„Wir unterschätzen keinen mehr“

Drei schwere Spiele hat der TV Bittenfeld in den nächsten zehn Tagen: Eine besinnliche Vorweihnachtszeit sieht anders aus. Morgen kommt der TV Korschenbroich in die Gemeindehalle, am Mittwoch fährt der TVB nach Leipzig und am zweiten Weihnachtsfeiertag steigt in der Porsche-Arena das Derby gegen die SG BBM Bietigheim. Das Ziel vor der sechswöchigen Spielpause ist klar: Die Bittenfelder möchten die zwei Punkte Abstand auf den ersten Abstiegsplatz halten. Gerne aber darf’s auch ein bisschen mehr sein.

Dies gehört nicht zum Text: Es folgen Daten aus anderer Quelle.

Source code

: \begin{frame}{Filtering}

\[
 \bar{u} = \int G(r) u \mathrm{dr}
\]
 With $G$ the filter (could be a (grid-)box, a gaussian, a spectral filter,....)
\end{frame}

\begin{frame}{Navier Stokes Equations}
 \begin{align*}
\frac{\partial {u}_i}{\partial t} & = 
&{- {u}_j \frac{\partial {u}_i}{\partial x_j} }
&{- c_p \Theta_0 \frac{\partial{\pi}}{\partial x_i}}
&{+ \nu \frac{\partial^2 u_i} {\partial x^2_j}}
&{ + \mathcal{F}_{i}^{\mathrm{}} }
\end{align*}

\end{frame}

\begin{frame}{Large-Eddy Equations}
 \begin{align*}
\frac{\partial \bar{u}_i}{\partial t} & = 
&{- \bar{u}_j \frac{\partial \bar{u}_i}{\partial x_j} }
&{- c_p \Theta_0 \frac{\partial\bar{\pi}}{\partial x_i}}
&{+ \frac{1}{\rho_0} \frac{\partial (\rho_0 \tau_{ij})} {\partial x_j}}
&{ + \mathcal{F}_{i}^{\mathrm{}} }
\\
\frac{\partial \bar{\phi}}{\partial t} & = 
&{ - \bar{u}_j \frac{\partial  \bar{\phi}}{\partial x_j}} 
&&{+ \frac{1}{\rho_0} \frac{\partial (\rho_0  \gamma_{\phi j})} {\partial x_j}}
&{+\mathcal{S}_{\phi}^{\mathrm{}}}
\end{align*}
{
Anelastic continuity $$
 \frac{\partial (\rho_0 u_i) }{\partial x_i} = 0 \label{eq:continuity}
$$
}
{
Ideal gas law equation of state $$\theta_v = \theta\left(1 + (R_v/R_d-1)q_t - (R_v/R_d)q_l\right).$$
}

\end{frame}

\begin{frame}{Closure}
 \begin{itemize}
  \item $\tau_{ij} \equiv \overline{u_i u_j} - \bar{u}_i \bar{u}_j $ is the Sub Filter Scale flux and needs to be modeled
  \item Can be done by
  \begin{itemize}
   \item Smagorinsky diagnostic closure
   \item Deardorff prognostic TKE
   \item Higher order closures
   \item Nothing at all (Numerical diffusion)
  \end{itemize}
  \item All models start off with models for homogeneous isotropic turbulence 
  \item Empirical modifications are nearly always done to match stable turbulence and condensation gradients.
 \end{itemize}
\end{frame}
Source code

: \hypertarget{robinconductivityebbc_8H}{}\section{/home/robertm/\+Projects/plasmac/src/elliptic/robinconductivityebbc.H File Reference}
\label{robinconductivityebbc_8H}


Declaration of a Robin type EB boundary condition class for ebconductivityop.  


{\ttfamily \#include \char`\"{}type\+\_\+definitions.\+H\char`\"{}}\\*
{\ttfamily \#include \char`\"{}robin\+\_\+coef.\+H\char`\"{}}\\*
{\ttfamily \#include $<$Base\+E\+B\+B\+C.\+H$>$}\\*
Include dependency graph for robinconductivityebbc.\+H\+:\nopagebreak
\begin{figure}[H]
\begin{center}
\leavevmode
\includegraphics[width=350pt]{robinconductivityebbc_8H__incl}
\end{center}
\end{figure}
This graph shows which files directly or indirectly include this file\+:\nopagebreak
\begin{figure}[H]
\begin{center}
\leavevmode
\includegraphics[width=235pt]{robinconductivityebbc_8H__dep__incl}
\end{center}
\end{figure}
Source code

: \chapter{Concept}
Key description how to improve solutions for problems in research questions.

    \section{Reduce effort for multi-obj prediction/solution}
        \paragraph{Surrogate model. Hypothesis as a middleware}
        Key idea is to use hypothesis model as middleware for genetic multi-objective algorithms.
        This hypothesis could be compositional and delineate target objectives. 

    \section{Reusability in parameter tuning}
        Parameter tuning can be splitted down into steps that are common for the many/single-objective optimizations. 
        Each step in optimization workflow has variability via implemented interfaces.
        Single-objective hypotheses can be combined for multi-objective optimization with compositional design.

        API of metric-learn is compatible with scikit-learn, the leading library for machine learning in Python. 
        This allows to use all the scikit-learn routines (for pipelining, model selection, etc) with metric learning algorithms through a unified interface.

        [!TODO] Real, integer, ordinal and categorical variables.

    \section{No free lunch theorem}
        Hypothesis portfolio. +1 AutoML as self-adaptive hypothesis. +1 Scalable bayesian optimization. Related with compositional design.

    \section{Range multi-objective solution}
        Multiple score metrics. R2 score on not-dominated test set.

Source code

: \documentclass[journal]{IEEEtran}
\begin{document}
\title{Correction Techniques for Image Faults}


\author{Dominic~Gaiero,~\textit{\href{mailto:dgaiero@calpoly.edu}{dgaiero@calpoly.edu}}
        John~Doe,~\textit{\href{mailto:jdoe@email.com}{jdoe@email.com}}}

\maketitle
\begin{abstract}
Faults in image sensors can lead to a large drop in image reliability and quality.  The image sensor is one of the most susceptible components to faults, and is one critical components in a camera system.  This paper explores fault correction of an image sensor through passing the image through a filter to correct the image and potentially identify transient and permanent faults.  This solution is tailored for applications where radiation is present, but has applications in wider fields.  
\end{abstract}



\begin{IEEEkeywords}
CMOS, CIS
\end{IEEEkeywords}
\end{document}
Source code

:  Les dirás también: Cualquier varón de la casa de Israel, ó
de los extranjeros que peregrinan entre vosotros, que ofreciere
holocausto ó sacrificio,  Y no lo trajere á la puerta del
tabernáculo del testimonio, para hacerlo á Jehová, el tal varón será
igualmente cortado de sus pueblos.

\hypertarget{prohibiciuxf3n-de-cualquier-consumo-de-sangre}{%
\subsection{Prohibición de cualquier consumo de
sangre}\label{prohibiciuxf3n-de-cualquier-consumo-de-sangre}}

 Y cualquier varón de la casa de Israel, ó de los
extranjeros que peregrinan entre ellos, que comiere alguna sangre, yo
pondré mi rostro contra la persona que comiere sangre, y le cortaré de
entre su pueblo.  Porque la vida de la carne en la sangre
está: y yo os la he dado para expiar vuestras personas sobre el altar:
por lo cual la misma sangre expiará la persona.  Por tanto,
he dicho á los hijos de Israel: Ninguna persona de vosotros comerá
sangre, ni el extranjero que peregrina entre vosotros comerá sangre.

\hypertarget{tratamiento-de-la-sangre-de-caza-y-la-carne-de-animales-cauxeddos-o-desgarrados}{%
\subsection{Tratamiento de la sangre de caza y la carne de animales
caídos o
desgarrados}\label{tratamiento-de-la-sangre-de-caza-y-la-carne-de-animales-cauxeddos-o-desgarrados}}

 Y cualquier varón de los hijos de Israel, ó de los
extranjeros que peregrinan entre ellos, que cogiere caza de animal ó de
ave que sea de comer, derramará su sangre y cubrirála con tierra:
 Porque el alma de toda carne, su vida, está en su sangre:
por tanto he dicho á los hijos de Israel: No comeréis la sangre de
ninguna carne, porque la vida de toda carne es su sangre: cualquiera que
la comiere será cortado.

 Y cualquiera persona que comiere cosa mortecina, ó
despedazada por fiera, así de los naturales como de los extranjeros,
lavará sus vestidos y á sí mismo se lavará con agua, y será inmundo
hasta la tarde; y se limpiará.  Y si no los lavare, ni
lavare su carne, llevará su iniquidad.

Auf dem Weg dorthin sollte der TVB morgen möglichst nicht stolpern. Der TV Korschenbroich hatte – wie von vielen prognostiziert – große Mühe, in die Saison zu finden. Der Wechsel von Torjäger David Breuer, der sich dem DHC Rheinland anschloss, schien die befürchteten Auswirkungen zu haben. Mit 2:12 Punkten stand der TVK bereits mächtig unter Druck. Nach dem elften Spieltag zogen die Verantwortlichen die Konsequenzen und entließen den Trainer Jörn Ilper. Christian Voß übernahm und feierte mit dem 32:28-Sieg gegen die TSG Ludwigshafen-Friesenheim einen prima Einstand. Anschließend holten die Korschenbroicher beim 31:31 in Bad Schwartau ihren ersten Auswärtspunkt. Zuletzt mussten sie sich nach einer starken Leistung dem Aufstiegskandidaten DHC Rheinland mit 33:36 geschlagen geben.

„Sicherlich tritt Korschenbroich seit dem Trainerwechsel anders auf, Christian Voß hat taktisch ein bisschen etwas verändert“, sagt der Bittenfelder Co-Trainer Klaus Hüppchen. „Wir werden uns vom Tabellenplatz eines Gegners nicht mehr täuschen lassen.“

Korschenbroich scheint den Verlust von David Breuer mittlerweile kompensiert zu haben. Dessen Bruder Simon hat die Torjägerrolle übernommen. Das indes sei nicht die einzige Qualität des Spielgestalters, sagt Hüppchen. Er sei sehr stark im Spiel Eins-gegen-eins und setze gefährliche Schlagwürfe an. Viele Gegner versuchen, Breuer an die kurze Leine zu nehmen. Das, so Hüppchen, könnte auch für den TVB eine Option sein.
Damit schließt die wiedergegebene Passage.